Sul versante musicale si è distinto Unici, il programma d’approfondimento in onda su Rai2, capace di rompere quell’aura di divismo che circonda gli artisti e restituire un’immagine autentica dei cantanti italiani.

Anche grazie alla concomitanza dell’Expo in questa stagione hanno ripreso quota nell’intrattenimento televisivo le trasmissioni di viaggi, tradizioni e alimentazione. Caposaldo del genere Melaverde (Canale 5), la trasmissione condotta da Edoardo Raspelli ed Ellen Hidding, che dal 1998 accompagna gli italiani in itinerari settimanali alla ricerca delle eccellenze gastronomiche, agricole e culturali del nostro Paese, e ha l’indubbio merito di aver contribuito, in un periodo di disoccupazione e di crisi, a incentivare il riavvicinamento dei giovani all’agricoltura. Ben più recente è Week End (Marcopolo), un vero e proprio invito a considerare il viaggio come strumento educativo e un’occasione di formazione che riunisce la famiglia. Emergono in linea con le ultime tendenze dell’offerta tv diversi cooking show pensati per tutta la famiglia, dove il divertimento prevale sulla competitività: se Bake Off Italia – Dolci in forno (Real Time) è un vero e proprio talent sereno e dall’atmosfera familiare, in cui il confronto tra i concorrenti diventa per il telespettatore un piacevole momento di relax da condividere, Mamma che torta! (La5) può essere considerato una perfetta rappresentazione del rapporto madre-figlio, in cui la complicità tra le parti spinge i bambini a impegnarsi per aiutare la mamma a replicare la torta preparata in precedenza dallo chef Alessandro Capotosti.

Da evidenziare anche Ricette a colori (Rai Gulp), trasmissione pensata per la “tv per bambini e ragazzi”: Alessandro Circiello e Carolina Rey durante la preparazione di semplici pietanze hanno tenuto vere e proprie lezioni di educazione alimentare, spiegando in modo giocoso e divertente l’importanza del cibo. Un discorso a parte merita La classe (Tv2000) che ha il grande merito di aver affrontato il problema dell’abbandono scolastico e aver permesso ai giovani che hanno lasciato gli studi di recuperare, partecipando attivamente a lezioni incentrate sul dialogo formativo tra studenti e insegnanti.

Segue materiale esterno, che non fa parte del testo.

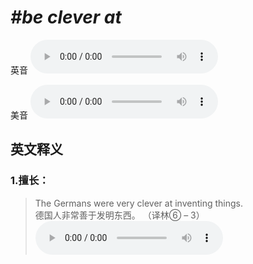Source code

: # ***\#be clever at*** 
英音
<audio src="./media/be clever at1_AAC.aac" controls="controls"></audio>

美音
<audio src="./media/be clever at2_AAC.aac" controls="controls"></audio>



  

英文释义
---
### 1.**擅长：**  

 > The Germans were very clever at inventing things.  
 > 德国人非常善于发明东西。  （译林⑥ – 3）  
<audio src="./media/2-clever.aac" controls="controls"></audio>


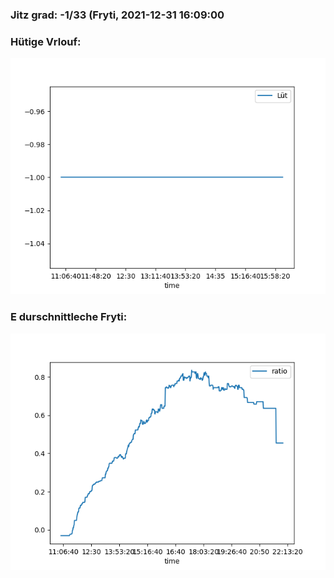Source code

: ### Jitz grad: -1/33 (Fryti, 2021-12-31 16:09:00

### Hütige Vrlouf:
![Graph](Today.png)

### E durschnittleche Fryti:
![Graph](Fryti.png)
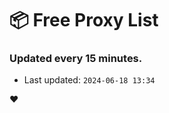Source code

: # :package: Free Proxy List
### Updated every 15 minutes.

- Last updated: `2024-06-18 13:34`

:heart:
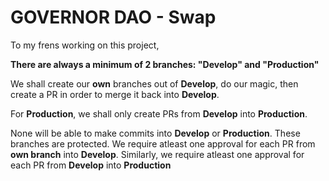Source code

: # GOVERNOR DAO - Swap

To my frens working on this project,

**There are always a minimum of 2 branches: "Develop" and "Production"**

We shall create our **own** branches out of **Develop**, do our magic, then create a PR in order to merge it back into **Develop**.

For **Production**, we shall only create PRs from **Develop** into **Production**.

None will be able to make commits into **Develop** or **Production**. These branches are protected. We require atleast one approval for each PR from **own branch** into **Develop**. Similarly, we require atleast one approval for each PR from **Develop** into **Production**

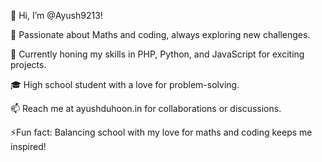 👋 Hi, I’m @Ayush9213!

🧮 Passionate about Maths and coding, always exploring new challenges.

🌱 Currently honing my skills in PHP, Python, and JavaScript for exciting projects.

🎓 High school student with a love for problem-solving.

📫 Reach me at ayushduhoon.in for collaborations or discussions.

⚡Fun fact: Balancing school with my love for maths and coding keeps me inspired!



<!---
Ayush9213/Ayush9213 is a ✨ special ✨ repository because its `README.md` (this file) appears on your GitHub profile.
You can click the Preview link to take a look at your changes.
--->
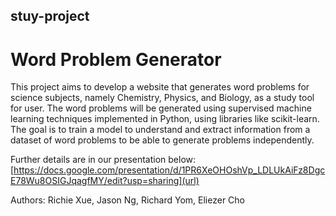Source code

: ## stuy-project
# Word Problem Generator
This project aims to develop a website that generates word problems for science subjects, namely Chemistry, Physics, and Biology, as a study tool for user. The word problems will be generated using supervised machine learning techniques implemented in Python, using libraries like scikit-learn. The goal is to train a model to understand and extract information from a dataset of word problems to be able to generate problems independently.

Further details are in our presentation below: 
[https://docs.google.com/presentation/d/1PR6XeOHOshVp_LDLUkAiFz8DgcE78Wu8OSIGJqagfMY/edit?usp=sharing](url)

Authors: Richie Xue, Jason Ng, Richard Yom, Eliezer Cho 
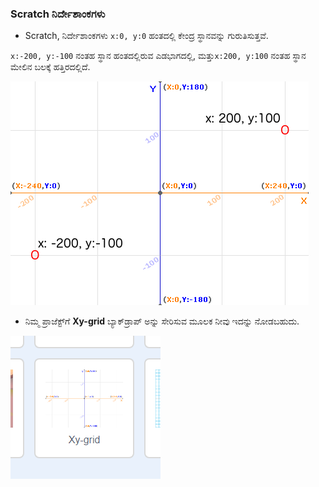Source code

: ### Scratch ನಿರ್ದೇಶಾಂಕಗಳು

+ Scratch, ನಿರ್ದೇಶಾಂಕಗಳು `x:0, y:0` ಹಂತದಲ್ಲಿ ಕೇಂದ್ರ ಸ್ಥಾನವನ್ನು ಗುರುತಿಸುತ್ತವೆ.

`x:-200, y:-100` ನಂತಹ ಸ್ಥಾನ ಹಂತದಲ್ಲಿರುವ ಎಡಭಾಗದಲ್ಲಿ, ಮತ್ತು`x:200, y:100` ನಂತಹ ಸ್ಥಾನ ಮೇಲಿನ ಬಲಕ್ಕೆ ಹತ್ತಿರದಲ್ಲಿದೆ.

![Stage coordinates](images/coordinates-stage.png)

+ ನಿಮ್ಮ ಪ್ರಾಜೆಕ್ಟ್‌ಗೆ **Xy-grid** ಬ್ಯಾಕ್‌ಡ್ರಾಪ್ ಅನ್ನು ಸೇರಿಸುವ ಮೂಲಕ ನೀವು ಇದನ್ನು ನೋಡಬಹುದು.

![Stage coordinates](images/coordinates-backdrop.png)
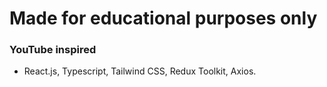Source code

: # Made for educational purposes only

### YouTube inspired

- React.js, Typescript, Tailwind CSS, Redux Toolkit, Axios.

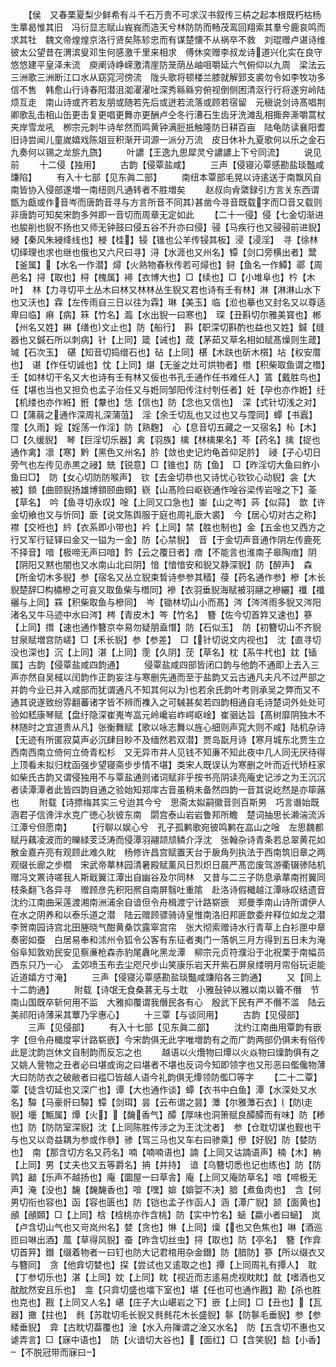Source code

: <!-- { "loadSidebar": true } -->
　　【侯　又春栗夏梨少鲜希有斗千石万贵不可求汉书叙传三枿之起本根既朽枯杨生蕐曷惟其旧　冯衍显志赋山峩峩而造天兮林防防而畅茂鸾回翔索其羣兮鹿哀鸣而求其牡　魏文帝煌煌京洛行贤矣陈轸忠而有谋楚懐不从祸卒不救　刘琨赠卢谌诗维彼太公望昔在渭滨叟邓生何感激千里来相求　傅休奕赠李叔龙诗道兴化实在良守悠悠建平皇泽未流　庾阐诗峥嵘激清崖防茏荫丛岫咀嚼延六气俯仰以九周　梁法云三洲歌三洲断江口水从窈窕河傍流　陇头歌将顿楼兰膝就解郅支裘勿令如李牧功多信不售　韩愈山行诗春阳潜沮洳濯濯吐深秀緜緜穷俯视倒侧困清沤行行将遂穷岭陆烦互走　南山诗或齐若友朋或随若先后或迸若流落或顾若宿留　元稹说剑诗髙唱荆卿歌乱击相山缶更击复更唱更舞亦更酬卢仝冬行漕石生齿牙洗滩乱相掫奔澌嚼蒿杖夹岸雪龙吼　栁宗元刺牛诗牟然而鸣黄钟满脰扺触隆防日耕百亩　陆龟防读襄阳耆旧诗尝闻儿童嵗嬉戏陈爼豆积渐开词源一派分万流　皮日休补九夏歌何以乐之金石九奏何以锡之龙旂九旒】
　　叶譨【王逸九思犀灵兮譨譨上下兮同流】
　　说见前
　　十二侵【独用】
　　古韵【侵覃盐咸】
　　三声【侵寝沁覃感勘盐琰豓咸豏陷】
　　有入十七部【见东眞二部】
　　南纽本覃部毛晃以诗逺送于南飘风自南皆协入侵部遂増一南纽则凡通转者不胜増矣
　　赵叔向肻綮録引方言关东西谓甑为甗或作音岑而唐韵音寻与方言所音不同其甚凿今寻音既载字而□音又载则非唐韵可知矣宋韵多舛即一音切而周章无定如此
　　【二十一侵】侵【七金切渐进也朘削也貎不扬也又师无钟鼓曰侵五谷不升亦曰侵】骎【马疾行也又骎骎前进貎】綅【秦风朱綅绛线也】梫【桂】锓【锥也公羊传锓其板】浸【浸淫】　寻【徐林切绎理也求也继也俄也又六尺曰寻】浔【水涯也又州名】镡【剑口旁横出者】鬵【釜属】【水名一作潜】燖【火熟物春秋传若可燖也】鲟【鱼名一作鱏】鄩【周邑名】挦【取也】桪【槐属】襑【衣博大也】□【续也】□【小堆阜也】枔【木叶】　林【力寻切平土丛木曰林又林林丛生貎又君也诗有壬有林】淋【淋淋山水下也又沃也】霖【左传雨自三日以往为霖】琳【美玉】临【涖也摹也又封名又以尊适卑曰临】痳【病】箖【竹名】瀶【水出貎一曰寒也】　琛【丑斟切尔雅美寳也】郴【州名又姓】綝【缮也文止也】防【船行】　斟【职深切斟酌也益也又姓】鍼【缝器也又鍼石所以刺病】针【上同】箴【诫也】葴【茅茹又草名相如赋髙燥则生葴】瑊【石次玉】　碪【知音切捣缯石也】砧【上同】椹【木趺也斫木櫍】坫【权安厝也】　谌【作任切诚也】忱【上同】煁【无釜之灶可烘物者】橬【积柴取鱼谓之橬】壬【如林切干名又大也诗有壬有林又佞也书孔壬通作任书难任人】鵀【戴胜鸟也】任【堪也当也又担负也孟子治任又与姙同邹阳传注纣刳任者】妊【孕也亦作姙】纴【机缕也亦作絍】銋【韏也】恁【信也】防【念也又信也】　深【式针切浅之对】□【蒲蒻之通作深周礼深蒲菹】　淫【余壬切乱也又过也又与霪同】蟫【书蠧】霪【久雨】婬【婬荡一作淫】防【熟麴】　心【息音切五藏之一又宿名】杺【木】□【久缓貎】　琴【巨淫切乐器】禽【羽族】檎【林檎果名】芩【药名】擒【捉也通作禽】凛【寒】黔【黑色又州名】肣【敛也史记灼龟首仰足肣】　祲【子心切日旁气也左传见赤黒之祲】兟【锐意】□【锥也】防【鱼】　□【昨淫切大鱼曰鲊小鱼曰□】　防【女心切防防喉声】　钦【去金切恭也又诗忧心钦钦心动貎】衾【大被】顉【曲颐貎扬雄博顉颐曲頞】嵚【山髙险曰岖嵚通作唫谷梁传岩唫之下】菳【草名】　吟【鱼寻切永叹】唫【上同又口急也】崟【山之岑】荶【似蒜】　歆【许金切飨也又与忻同】廞【说文陈舆服于庭也周礼廞大裘】　今【居心切对古之称】襟【交袵也】紟【衣系即小带也】衿【上同】禁【胜也制也】金【五金也又西方之行又军行钲铎曰金又一镒为一金】防【心禁貎】　音【于金切声音通作阴左传鹿死不择音】喑【极啼无声曰喑】霒【云之覆日者】瘖【不能言也淮南子皋陶瘖】阴【阴阳又黙也闇也又水南山北曰阴】愔【愔愔安和貎又静深貎】防【醉声】　森【所金切木多貎】参【宿名又丛立貎束晳诗参参其穑】葠【药名通作参】槮【木长貎楚辞□构橚槮之可哀又取鱼柴与橬同】襂【衣羽垂貎海赋被羽翮之襂纚】襳【襳襹与上同】罧【积柴取鱼与槮同】　岑【锄林切山小而髙】涔【涔涔雨多貎又涔阳渚名又牛马迹中水曰涔】梣【青皮木】笒【竹名】　簪【佐今切首筓又速也】篸【上同】撍【速也通作簪京夲易勿疑朋盍憯】防【石似玉】　防【初簪切山不齐貎甘泉赋増宫防嵯】□【禾长貎】参【参差】　□【针切说文内视也】　沈【直寻切没也深也】沉【上同】湛【上同】霃【久阴】莐【草名】枕【系牛杙也】鈂【锸属】古韵【侵覃盐咸四韵通】
　　侵覃盐咸四部皆闭口韵与他韵不通即上去入三声亦然自吴棫以闰韵作正韵妄注与寒删先通而至于盐韵又云古通凡夫凡不过严部之并韵今业已并入咸部而犹谓通凡不知其何以为也若余氏韵叶考则承吴之弊而又不通其说遂致纷雰翻蕃诸字皆不辨而襍入之可駴甚矣若四韵相通自毛诗楚词外处处可验如嵇康琴赋【盘纡隐深崔嵬岑嵓元岭巉岩岞崿岖崯】崔骃达旨【髙树靡阴独木不林随时之宜道贵从凡】张衡舞赋【歌以咏志舞以旌心细则声窕大则不咸】陆机杂诗【无迹有所匿寂莫声必沉肆目眇不及缅然若双潜】贾岛翫月诗【寒月城东北贾生立西南西南立倚何立倚青松杉　又无异市井人见钱不知亷不知此夜中几人同无厌待得上顶看未拟归枕函强步望寝斋步步情不堪】类宋人既误认为寒删之叶而近代矫枉家如柴氏古韵又谓侵独用不与覃盐通则诸词赋非乎按书亮阴读亮庵史记涉之为王沉沉者读潭潭者此皆四韵自通之验始知郑庠古音虽稍未备然四韵一音其说屹然是亦筚蕗也
　　附载【诗摽梅其实三兮迨其今兮　思斋太姒嗣徽音则百斯男　巧言谮始既涵君子信谗泮水克广徳心狄彼东南　閟宫泰山岩岩鲁邦所瞻　楚词抽思长濑湍流泝江潭兮但愿南】
　　【行聊以娱心兮　孔子孤鹣歌宛彼鸣鹣在嵓山之唫　左思魏都赋丹藕凌波而的皪緑芰泛涛而侵潭羽翮颉颃鳞介浮沈　张翰杂诗青条若总翠黄花如散金嘉卉亮有观顾此难久眈　杨修许昌宫赋置天台于扆角列执法于西南筑旧章之两观缀长廊之步櫩　宋武帝蕐林园清暑殿赋薰风日烈炽日晨严髙峦废驾游衢辍骖陆机赠冯文罴诗嗟我人斯戢翼江潭出自幽谷及尔同林　又昔与二三子防息承蕐南拊翼同枝条翻飞各异寻　赠顾彦先积阳熈自南屏翳吐重隂　赴洛诗假檝越江潭咏叹结遗音　沈约江南曲采莲渡湘南洲浦余自谙但令舟楫渡宁计路崭嵌　郑曼季南山诗所谓伊人在水之阴养和以泰乐道之潜　陆云赠顾骠骑诗皇惟南洛旧邦匪歆委弁释位如龙之潜　李贺南园诗宫北田塍晓气酣黄桑饮露窣宫帘　张大彻索赠诗水行青草上白衫匣中章奏密如蚕　白居易奉和沭州令狐令公客有东征者夷门一落帆三月方得到五日未为淹俗阜知敦劝民安见察亷枪森赤豹尾纛叱黑龙潭　柳宗元贞符濮沿于北祝栗于南幅员西东只乃一心　孟郊喷玉布去尘咫尺步山笑康乐岩天开紫石屏泉缕明月帘俗玩讵能近道嬉方寸淹】
　　三声【侵寝沁覃感勘盐琰豓咸豏陷各三韵通】
　　又【同上十二韵通】
　　附载【诗氓无食桑葚无与士耽　小雅鼔钟以雅以南以籥不僭　节南山国既卒斩何用不监　大雅抑覆谓我僭民各有心　殷武下民有严不僭不滥　陆云美祁阳诗薄采其蕈乃孚惠心】
　　十三覃【与谈同用】
　　古韵【见侵部】
　　三声【见侵部】
　　有入十七部【见东眞二部】
　　沈约江南曲用覃韵有嵌字【但令舟檝度寜计路崭嵌】今宋韵俱无此字唯増韵有之而广韵两部仍俱未有俗传此是沈韵岂休文自制韵而反忘之也
　　越语以火爦物曰燂以火焱物曰燣韵俱有之又姚人訾物之丑者必曰堪或询之曰堪者不堪也反词今知即领字也又形恶曰儖儳物薄大曰防防衣之破敝者曰褴□皆越人语今礼韵俱无燂领防儖□等字
　　【二十二覃】覃【徒含切延也又深广也】谭【大也通作谈】蟫【衣书中白鱼】潭【水深处又水名】驔【马豪骭曰驔】镡【剑珥】昙【云布谓之昙】藫【尔雅藫石衣】【防走貎】壜【甒属】燂【火】【馣香气】醰【厚味也洞箫赋良醰醰而有味】防【糁也】防【防防室深貎】沈【上同陈胜传涉之为王沈沈者】　参【仓耽切谋也觐也干与也又以竒益耦为参或作叅】骖【驾三马也又车右曰骖乘】傪【好貎】防【婪防也】　南【那含切方名又药名】喃【喃喃语也】諵【上同又诂諵语声】楠【木】柟【上同】男【丈夫也又五等爵名】抩【并持】　谙【乌簪切悉也记也练也】防【防鹑】韽【乐声不越扬也】庵【圜屋一曰草舎】庵【上同又庵防草名】喑【啼极无声】淹【没也】馣【馣馣香也】啽【嘿】媕【媕娿不决】腤【煮鱼肉也】　含【何男切衔也容也】函【容也匮也】防【铠也孟子作函人】涵【潭广貎】颔【面黄也】顄【顄頥】□【上同】梒【梒桃亦作含桃】防【实中竹名】蜬【蠃小者曰蜬】　岚【卢含切山气也又岢岚州名】婪【贪也】惏【上同】燣【也又色焦也】啉【酒巡匝曰啉出酒】葻【草得风貎】蚕【昨含切丝虫】挦【取也】防【亭名】　簪【作弇切首笄】鐕【缀着物者一曰钉也防大记君棺用杂金鐕】防【腤防】篸【所以缀衣又与簪同】　贪【他弇切婪也】探【尝试也又逺取之也】撢【上同周礼有撢人】　耽【丁参切乐也】湛【上同】妉【上同】眈【视近而志逺易虎视眈眈】酖【嗜酒也又酖酖然安且乐也】　龛【只弇切盛也墖下室也】堪【任也可也通作戡】勘【杀也胜也克也】戡【上同又人名】嵁【庄子大山嵁岩之下】嵌【上同】□【丑也】【瓦器】撖【拄也】　毵【苏耽切毛长貎又毵毵花木长盛貎】鬖【防鬖毛垂貎】参【参緌垂貎】　弇【古眈切葢覆也】淦【水入舟隟谓之淦又水名】　防【五含切不惠也又谑弄言】□【寐中语也】　防【火谙切大谷也】【面红】□【含笑貎】馠【小香】【不脱冠带而寐曰】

Anche quest’anno, all’interno del volume Un anno di zapping, sono stati recensiti programmi e spot che propongono modelli e immagini diseducativi, meritevoli dunque del “bidoncino del trash”. Italia 1 ha ospitato ben 4 trasmissioni decisamente negative, come 2 broke girls, About love, Adam Kadmon – Rivelazioni e XLove. Seguono appaiate Canale 5, con L’Isola dei famosi, Pomeriggio Cinque, Uomini e Donne, e Mtv, che ha trasmesso Diario di una nerd superstar 4, Faking it – Più che amiche e Catfish – False identità. Altri prodotti trash sono Alta infedeltà e Nudi a prima vista, in onda su Real Time, Announo (La7), Il banco dei pugni (DMax), Il contadino cerca moglie su Fox Life e infine il cartone animato SheZow, proposto da Frisbee.